The likely culprit for that fracture is a tree, its roots pushing down through accumulated peat directly onto the capstone over what may be thousands of years. It is a quietly telling detail: nature working away at a structure that predates written history, in a clearing within a plantation that would otherwise swallow any sense of the place entirely.
This is a wedge tomb, a type of megalithic burial monument built during the late Neolithic and into the early Bronze Age, broadly between 2500 and 2000 BC. Wedge tombs take their name from the characteristic shape of their galleries, which are typically higher and wider at the entrance end and taper inward. The Aghnacally example follows this form closely. Its gallery runs four metres in length, open at the south-west end, where it is both taller and broader. Two large upright stones, or orthostats, form the northern wall of the gallery; three form the southern side. The backstone is placed slightly beyond the ends of those side walls rather than flush with them, a detail recorded by the archaeologists Ruaidhrí de Valera and Seán Ó Nualláin in their 1972 survey of megalithic tombs across Ireland.

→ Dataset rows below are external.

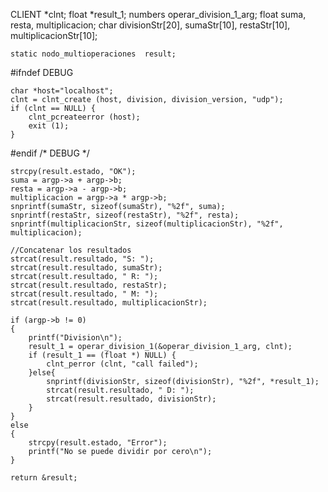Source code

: CLIENT *clnt;
	float  *result_1;
	numbers  operar_division_1_arg;	
	float suma, resta, multiplicacion;
	char divisionStr[20], sumaStr[10], restaStr[10], multiplicacionStr[10];
	

	static nodo_multioperaciones  result;

#ifndef	DEBUG

	char *host="localhost";
	clnt = clnt_create (host, division, division_version, "udp");
	if (clnt == NULL) {
		clnt_pcreateerror (host);
		exit (1);
	}
#endif	/* DEBUG */

	strcpy(result.estado, "OK");
	suma = argp->a + argp->b;
	resta = argp->a - argp->b;
	multiplicacion = argp->a * argp->b;
	snprintf(sumaStr, sizeof(sumaStr), "%2f", suma);
	snprintf(restaStr, sizeof(restaStr), "%2f", resta);
	snprintf(multiplicacionStr, sizeof(multiplicacionStr), "%2f", multiplicacion);

	//Concatenar los resultados
	strcat(result.resultado, "S: ");
	strcat(result.resultado, sumaStr);
	strcat(result.resultado, " R: ");
	strcat(result.resultado, restaStr);
	strcat(result.resultado, " M: ");
	strcat(result.resultado, multiplicacionStr);

	if (argp->b != 0)
	{	
		printf("Division\n");
		result_1 = operar_division_1(&operar_division_1_arg, clnt);
		if (result_1 == (float *) NULL) {
			clnt_perror (clnt, "call failed");
		}else{
			snprintf(divisionStr, sizeof(divisionStr), "%2f", *result_1);	
			strcat(result.resultado, " D: ");
			strcat(result.resultado, divisionStr);		
		}	
	}
	else
	{
		strcpy(result.estado, "Error");
		printf("No se puede dividir por cero\n");
	}
	
	return &result;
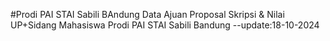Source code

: #Prodi PAI STAI Sabili BAndung
Data Ajuan Proposal Skripsi & Nilai UP+Sidang Mahasiswa Prodi PAI STAI Sabili Bandung
--update:18-10-2024
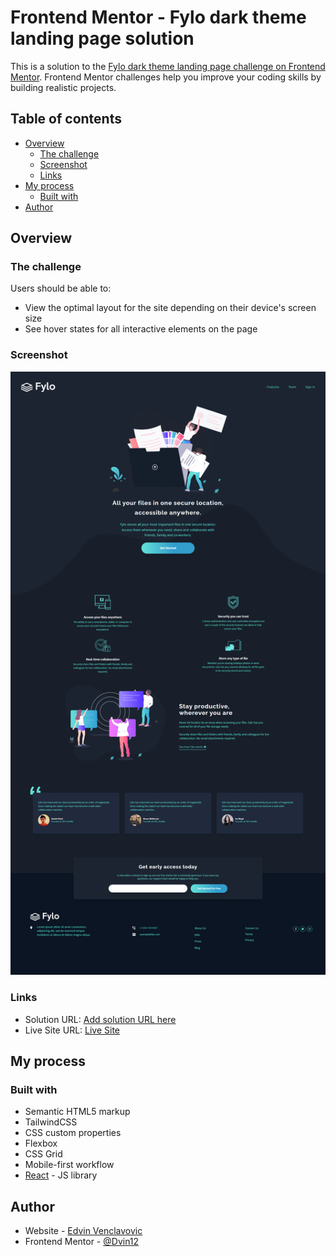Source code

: # Frontend Mentor - Fylo dark theme landing page solution

This is a solution to the [Fylo dark theme landing page challenge on Frontend Mentor](https://www.frontendmentor.io/challenges/fylo-dark-theme-landing-page-5ca5f2d21e82137ec91a50fd). Frontend Mentor challenges help you improve your coding skills by building realistic projects.

## Table of contents

- [Overview](#overview)
  - [The challenge](#the-challenge)
  - [Screenshot](#screenshot)
  - [Links](#links)
- [My process](#my-process)
  - [Built with](#built-with)
- [Author](#author)

## Overview

### The challenge

Users should be able to:

- View the optimal layout for the site depending on their device's screen size
- See hover states for all interactive elements on the page

### Screenshot

![](./public/assets/images/screenshot.png)

### Links

- Solution URL: [Add solution URL here](https://your-solution-url.com)
- Live Site URL: [Live Site](https://fylo-dark-ev.netlify.app/)

## My process

### Built with

- Semantic HTML5 markup
- TailwindCSS
- CSS custom properties
- Flexbox
- CSS Grid
- Mobile-first workflow
- [React](https://reactjs.org/) - JS library

## Author

- Website - [Edvin Venclavovic](https://edvinven.com/)
- Frontend Mentor - [@Dvin12](https://www.frontendmentor.io/profile/Dvin12)

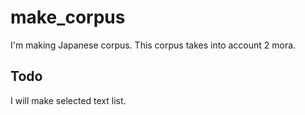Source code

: # make_corpus

I'm making Japanese corpus. This corpus takes into account 2 mora.

## Todo
I will make selected text list.
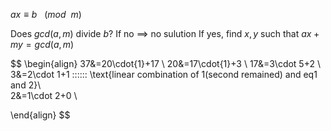 $ax\equiv b \: \:\: (mod \: \: m)$

Does $gcd(a,m)$ divide $b$?
	If no $\implies$ no sulution
	If yes, find $x,y$ such that $ax+my=gcd(a,m)$

$$
\begin{align}
37&=20\cdot{1}+17 \\
20&=17\cdot{1}+3 \\
17&=3\cdot 5+2 \\
3&=2\cdot 1+1 \:\:\:\:\:\: \text{linear combination of 1(second remained) and eq1 and 2}\\      
2&=1\cdot 2+0 \\

\end{align}
$$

Beyond the gallery itself, there are outer walling features: four stones running along the north side, and two concentric lines of walling to the south, the inner comprising four stones and the outer three. The whole structure sits within an earthen mound measuring nine metres east to west and seven and a half metres north to south, giving the monument a modest but definite presence in the landscape even after millennia of settling and overgrowth.